As another year comes to an end, you are likely taking time to reflect on your performance over the past 12 months. This allows your credit union to look for opportunities in the coming year and identify how best to use the resources at your disposal. One of the largest opportunities for growth is using your data to maximize the return on investment (ROI) on your analytical tools.

 

Teaching product and tool usage to end users promotes self-service and reduces the need for specialized individuals to create and maintain reports. Often, we see individuals in IT trying to balance everyday maintenance, desktop support, troubleshooting and updates/upgrades in addition to requests for pulling datapoints and reports coming from all areas of the business. By educating your team on how to use the analytical tools at your credit union, it disperses some of that effort and helps your end users get the data they need faster.

 

The idea of conserving time and money is not new; however, it is growing more important as you continue to add data and additional business systems. The simplest way to increase efficiencies is to automate as much as you can in the process of loading data and creating reports. Creating automation within your credit union will reduce the number of manual entry hours that go into data analysis. This not only gives your team time to focus on other priorities, but it reduces the risk of data entry errors which cuts down on time needed to validate that the data is accurate.

 

Understandably, these things are easier said than done. It takes a lot of time, effort and resources to build up your data warehouse and report repository, and all of this must be done while helping members, onboarding new staff, and executing credit union projects.
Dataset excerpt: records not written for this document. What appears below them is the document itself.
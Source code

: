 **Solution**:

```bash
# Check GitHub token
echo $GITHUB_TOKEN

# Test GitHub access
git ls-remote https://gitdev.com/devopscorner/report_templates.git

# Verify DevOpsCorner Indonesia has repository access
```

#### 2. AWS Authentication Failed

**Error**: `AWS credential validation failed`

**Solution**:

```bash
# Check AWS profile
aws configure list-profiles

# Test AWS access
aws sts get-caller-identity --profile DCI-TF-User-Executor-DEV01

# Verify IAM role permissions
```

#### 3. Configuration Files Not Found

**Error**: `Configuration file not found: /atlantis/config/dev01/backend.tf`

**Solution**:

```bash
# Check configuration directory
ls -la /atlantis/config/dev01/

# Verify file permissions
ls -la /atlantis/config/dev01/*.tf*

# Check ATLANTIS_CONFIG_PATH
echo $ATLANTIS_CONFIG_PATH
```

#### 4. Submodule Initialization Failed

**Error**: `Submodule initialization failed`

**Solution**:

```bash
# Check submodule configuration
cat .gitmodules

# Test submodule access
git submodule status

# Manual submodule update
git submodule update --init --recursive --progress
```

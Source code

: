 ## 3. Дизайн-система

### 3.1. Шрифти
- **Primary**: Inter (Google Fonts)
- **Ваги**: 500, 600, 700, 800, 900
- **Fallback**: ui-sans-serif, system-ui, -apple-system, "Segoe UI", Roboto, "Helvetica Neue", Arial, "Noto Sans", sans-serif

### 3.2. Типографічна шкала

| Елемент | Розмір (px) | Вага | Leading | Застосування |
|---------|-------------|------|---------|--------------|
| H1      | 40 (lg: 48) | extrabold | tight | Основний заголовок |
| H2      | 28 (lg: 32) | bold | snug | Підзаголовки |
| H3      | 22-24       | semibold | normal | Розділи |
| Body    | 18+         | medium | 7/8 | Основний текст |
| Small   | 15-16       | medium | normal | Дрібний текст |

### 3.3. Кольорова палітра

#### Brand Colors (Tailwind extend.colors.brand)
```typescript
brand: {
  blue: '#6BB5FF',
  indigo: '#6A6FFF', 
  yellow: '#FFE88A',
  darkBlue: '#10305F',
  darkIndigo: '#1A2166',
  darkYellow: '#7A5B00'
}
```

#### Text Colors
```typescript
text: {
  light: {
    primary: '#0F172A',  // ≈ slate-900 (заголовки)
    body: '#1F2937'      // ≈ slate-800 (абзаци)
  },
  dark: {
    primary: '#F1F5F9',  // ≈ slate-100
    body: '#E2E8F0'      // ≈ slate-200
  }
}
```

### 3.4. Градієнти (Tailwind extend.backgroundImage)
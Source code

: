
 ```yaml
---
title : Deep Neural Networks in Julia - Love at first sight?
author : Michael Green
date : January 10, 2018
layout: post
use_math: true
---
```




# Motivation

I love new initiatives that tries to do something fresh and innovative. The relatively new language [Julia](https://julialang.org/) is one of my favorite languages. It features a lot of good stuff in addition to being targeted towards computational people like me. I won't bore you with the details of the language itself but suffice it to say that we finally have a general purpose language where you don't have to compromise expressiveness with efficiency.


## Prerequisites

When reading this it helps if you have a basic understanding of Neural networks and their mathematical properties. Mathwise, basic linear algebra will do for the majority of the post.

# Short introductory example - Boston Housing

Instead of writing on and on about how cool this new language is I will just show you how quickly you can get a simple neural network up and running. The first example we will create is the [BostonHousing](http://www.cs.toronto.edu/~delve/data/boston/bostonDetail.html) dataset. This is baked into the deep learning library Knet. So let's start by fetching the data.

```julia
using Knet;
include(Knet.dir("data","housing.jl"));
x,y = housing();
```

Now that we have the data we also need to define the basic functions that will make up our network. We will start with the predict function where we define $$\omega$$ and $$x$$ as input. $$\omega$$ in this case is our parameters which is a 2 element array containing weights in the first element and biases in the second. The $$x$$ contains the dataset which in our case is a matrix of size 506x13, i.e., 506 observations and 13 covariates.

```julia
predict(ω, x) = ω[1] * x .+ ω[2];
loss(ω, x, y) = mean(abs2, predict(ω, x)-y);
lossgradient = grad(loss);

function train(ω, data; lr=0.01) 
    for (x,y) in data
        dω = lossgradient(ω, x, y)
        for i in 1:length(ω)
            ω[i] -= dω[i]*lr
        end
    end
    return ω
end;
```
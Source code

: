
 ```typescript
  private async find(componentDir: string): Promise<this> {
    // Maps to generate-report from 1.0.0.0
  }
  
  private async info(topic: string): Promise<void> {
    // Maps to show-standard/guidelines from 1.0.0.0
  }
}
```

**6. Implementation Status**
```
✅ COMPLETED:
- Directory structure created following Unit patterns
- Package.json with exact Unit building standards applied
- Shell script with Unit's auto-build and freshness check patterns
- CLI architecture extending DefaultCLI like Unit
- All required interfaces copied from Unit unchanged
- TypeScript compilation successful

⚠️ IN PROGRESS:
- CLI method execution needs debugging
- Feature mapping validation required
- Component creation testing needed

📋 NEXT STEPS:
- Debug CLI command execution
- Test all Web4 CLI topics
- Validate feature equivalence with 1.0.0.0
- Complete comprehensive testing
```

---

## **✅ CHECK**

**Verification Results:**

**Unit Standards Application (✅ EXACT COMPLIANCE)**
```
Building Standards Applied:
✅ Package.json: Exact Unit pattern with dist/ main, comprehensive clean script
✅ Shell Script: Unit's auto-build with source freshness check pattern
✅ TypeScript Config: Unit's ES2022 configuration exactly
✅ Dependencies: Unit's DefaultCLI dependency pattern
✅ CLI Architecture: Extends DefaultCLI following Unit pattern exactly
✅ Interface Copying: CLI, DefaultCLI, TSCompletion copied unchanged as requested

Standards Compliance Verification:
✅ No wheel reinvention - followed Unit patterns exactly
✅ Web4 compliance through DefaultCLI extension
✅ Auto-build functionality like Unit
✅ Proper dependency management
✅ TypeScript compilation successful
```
With that in mind, keep reading for some inspiration on ways to use your data to make more informed decisions and boost ROI in the new year.

  • Staffing
    • Targeting transactional data to find out when your branches and call centers are the busiest allows you to staff them accordingly.
  • Product Usage
    • Targeting transactional data to see how frequently and what types of fees are being incurred on accounts enables you to identify members that could benefit from overdraft protection or a line of credit.
    • Targeting transactional data to see if members have outgoing payments to credit card companies such as American Express or automotive companies such as Ford Credit identifies members that could transfer their balances to your institution’s products instead.
  • ATM Locations
    • Targeting transactions made at various ATM locations (or by zip code) helps evaluate if there is enough branch presence in the area or if an added location could increase membership.
  • Marketing Campaigns
    • Targeting account data can ensure your marketing teams are using the correct mail and email addresses so that paper mail is not wasted and emails do not bounce.